There is no FDA-approved medication that reverses or controls dementia. The antipsychotics are used instead to control aggressive or disruptive behavior of addled residents whose disruptive actions may be prompted by a variety of problems they are experiencing — pain, thirst, fear, soiled clothing — but are unable to constructively communicate because of their diminished mental capacity.
The preferred alternative to doping the patients is close attention from caregivers, but that requires ample staffing and workers who know the resident well enough to respond promptly to sometimes subtle cues in ways that leave the resident soothed.
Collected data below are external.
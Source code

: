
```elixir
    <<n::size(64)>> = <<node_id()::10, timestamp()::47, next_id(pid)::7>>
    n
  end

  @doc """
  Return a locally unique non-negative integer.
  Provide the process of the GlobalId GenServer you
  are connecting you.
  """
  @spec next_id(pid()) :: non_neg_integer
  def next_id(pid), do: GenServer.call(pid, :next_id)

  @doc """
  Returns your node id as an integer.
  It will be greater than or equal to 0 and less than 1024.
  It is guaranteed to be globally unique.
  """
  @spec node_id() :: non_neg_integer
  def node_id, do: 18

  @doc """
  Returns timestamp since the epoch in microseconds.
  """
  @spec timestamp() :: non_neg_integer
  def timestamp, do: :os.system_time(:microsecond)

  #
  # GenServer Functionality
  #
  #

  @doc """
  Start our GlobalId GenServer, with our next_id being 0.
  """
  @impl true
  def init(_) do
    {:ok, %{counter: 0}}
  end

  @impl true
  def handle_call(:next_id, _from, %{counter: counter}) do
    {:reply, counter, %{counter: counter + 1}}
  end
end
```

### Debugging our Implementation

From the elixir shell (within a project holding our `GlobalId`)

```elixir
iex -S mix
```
“It requires consistent staffing, the same people taking care of the same elders every day, and what you end up with becomes a sort of family,” Farrar says.
Direct care workers generally receive minimal training and are paid relatively low wages. Turnover in the industry is high, in part because the jobs are physically and emotionally demanding.
There are other obstacles to decreasing the rates of antipsychotic use and improving the state’s ranking, Farrar and others say.
Typically, doctors hired as medical directors for the nursing facilities write the prescriptions for the antipsychotics. Not all of them want outsiders telling them what orders to write.
“The other barrier we’ve run into is physician resistance, especially in rural Kansas,” Farrar says. “Some physicians get right on board and say, ‘Yes, this is the wrong thing to do,’ and other physicians don’t like direction from any regulator or nurse.”
Ewert at KDADS agreed that doctors have a key role in dealing with the problem.
“We really need a lot of participation with the physicians, the prescribers, to get a handle on this,” he says.
But he, Farrar and others says a number of factors affect the doctors’ decisions to prescribe the drugs. Usually, the doctor writes an order after being contacted by a nurse at a facility who describes problems with a resident.
Farrar says the doctors generally assume that the nurse already has tried all reasonable alternatives to sedation, though that isn’t always the case, and sometimes the nurse is calling merely to report a problem or behavior, not necessarily expecting a prescription.
Ewert says some residents come to the facility with a history of using the antipsychotics and family members become concerned with their behaviors after the drugs are stopped. They then will urge caregivers and doctors to resume the medications.
Ewert says KDADS inspectors try to keep tabs on use of the drugs and can penalize facilities that use them inappropriately. The regulatory efforts are having some positive benefits, Farrar says.
“We’ve done a lot of training on that,” Ewert says. “We’ve spent a considerable amount of time training our staff to work the process (of determining whether the drugs were used appropriately) but also to become experts.”
He says the “quality” rather than the “number” of staff at a facility seems to be a greater factor in reducing reliance on the medications.
He and Farrar says Kansas has a number of nursing homes that have been “pioneers” in the so-called “culture-change movement” within the industry and that they have shown success in minimizing use of the drugs.
“They got it by making smaller units and dedicating staff to those units so that staff are working with the same people (residents) every day, and by virtue of that arrangement they know the residents better and are much better equipped and able to intervene to keep some of these issues from ever becoming a problem,” he says.
KDADS supports the work of the coalition, Ewert says, noting that agency regulators — due to the nature of their role in the system — must rely “mostly on sticks” rather than “carrots” to shape practices and conditions at nursing homes.
Mike Shields formerly was managing editor of KHI News Service, an editorially independent reporting program of the Kansas Health Institute.